研究者らは、脳の扁桃体と発作後の呼吸不全との関連性を発見し、てんかん患者の重要な死因であるてんかん性突然死を研究するための手がかりを提供した。国立衛生研究所(NIH)の支援を受けた研究者チームは、薬でコントロールできない重度のてんかん患者の発作後の呼吸不全に関与している可能性のある脳の一部を特定した。この状態はてんかんにおける予期せぬ突然死(SUDEP)と呼ばれ、これらの患者の主な死因となっています。
アイオワ大学(アイオワ市)の研究者らがJCI Insightsに発表したこの新たな発見は、原因が十分に説明されていないてんかんにおける突然死を理解する上で重要な役割を果たす可能性がある。
SUDEP のほとんどのケースは、発作後無呼吸として知られる、発作が終わった後に起こる呼吸の中断によるものであると一般に認められています。研究では、無呼吸症候群の後に無呼吸を経験した患者は「空気の飢え」(呼吸したいという原始的な衝動)や警戒感を失うことが判明しており、無呼吸が起こったときに脳が血中の二酸化炭素(CO2)レベルの上昇を検出して反応できない可能性があることを示唆している。
研究者らは、扁桃体の中に、発作後の呼吸不全に重要な部位を発見した。
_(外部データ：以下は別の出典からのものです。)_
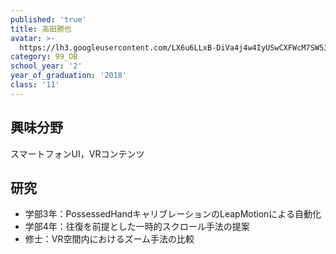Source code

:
 ```yaml
---
published: 'true'
title: 高田勝也
avatar: >-
  https://lh3.googleusercontent.com/LX6u6LLxB-DiVa4j4w4IyUSwCXFWcM7SW53mwYQp-Je75MwYCFlTdGfhD3bJsykojZ35x1ZmRAcTq8l2UDaKpHe8J9yM2rlC8tiOE9SVY_AyMuxfzeIFuLGNGP1A68eyexftQEdboURfrzi_qJktnYovw1s4H8m8Zfn1f1TGvkKGoKhy3HxvxU07W0EKjtDDISCUGFtPwv2TfKCSz1UYGAFwlkklqCErQJSwGdF4YxTZJjMmiiWKdNgeqy9f4wCezNo24Npd89O6mMRkPFoaEmPj1HMYTWchqZRFqLB1y10moTkJ8pSA5yfJhXxdvf82ODQR1SkcAg0mzgiGi8r693kOtrRp9NraZFmYGp6DwQVfHMVT_bHQb9ZpdJoj4qvlosUX4gSE8XHmsRiknpd740XbaUGn53luz5NpRx2-vjeLC4Urruv21sWo83vv2r0GWF-cjFqeyAmN4UWfcIExRLXzHRg4K0AxHSiLHptyhc2U6qvmbWhhb4dGamPnuKkPchaRG8l2giWCf-3WetIfDgOXvnsjUYgHzFwBm7Zmk4Og5ZVU8Us-xGzUuvt5SBYQkDewkb0oqi1i5XHzNUTz3jmXRYkdqFwHvvzj4Gs0iD1YWeNRPx3maA=p-s300
category: 99_OB
school_year: '2'
year_of_graduation: '2018'
class: '11'
---
```

## 興味分野

スマートフォンUI，VRコンテンツ

## 研究

* 学部3年：PossessedHandキャリブレーションのLeapMotionによる自動化
* 学部4年：往復を前提とした一時的スクロール手法の提案
* 修士：VR空間内におけるズーム手法の比較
紫と青の領域は、制御不能なてんかん患者 20 名からのデータに基づいた、持続性無呼吸に関連する領域の確率マップを表します。出典: アイオワ大学ドルーヒ研究所
これを研究するために、研究者らはてんかんを患い、薬では発作をコントロールできず、発作をコントロールするために頭蓋内脳波検査(iEEG)を受けている成人12名と子供8名を集めた。研究チームは、医師の監督下で直接電気刺激を用いて参加者に発作を引き起こし、前脳による呼吸と無呼吸の制御を調べた。彼らは、主に感情や恐怖の処理に関与する脳領域である扁桃体で発生する発作が発作後無呼吸を引き起こすことを発見し、長時間の呼吸の弱化に関与する扁桃体の部分領域を特定した。参加者 20 人中発作後無呼吸を経験したのは 5 人だけであり、発作が制御されていない人々の一部が発作後無呼吸症候群になりやすい可能性があることを示唆しています。
次に科学者らは、電気刺激と機能的磁気共鳴画像法を組み合わせて、血液中の二酸化炭素濃度の変化を感知し、呼吸を制御するために重要な扁桃体と脳幹の領域との間の新たな接続を特定した。総合すると、これらの発見は、扁桃体サブ領域における発作活動が、発作後長期間にわたって呼吸と空気への飢えを抑制する可能性があることを示唆しています。これはおそらく、脳幹や身体からの信号の感知に関与する脳の他の部分への接続を通じて制御されています。呼吸抑制における扁桃体の役割とSUDEPとの関係を確認するには、さらなる研究が必要です。
これらの発見は、SUDEP についての理解をさらに深め、予防治療の発見や高リスク集団の特定に役立つ可能性があります。この研究は、国立衛生研究所 (NIH) の一部門である国立神経障害・脳卒中研究所 (NINDS) からの助成金によって一部支援されました。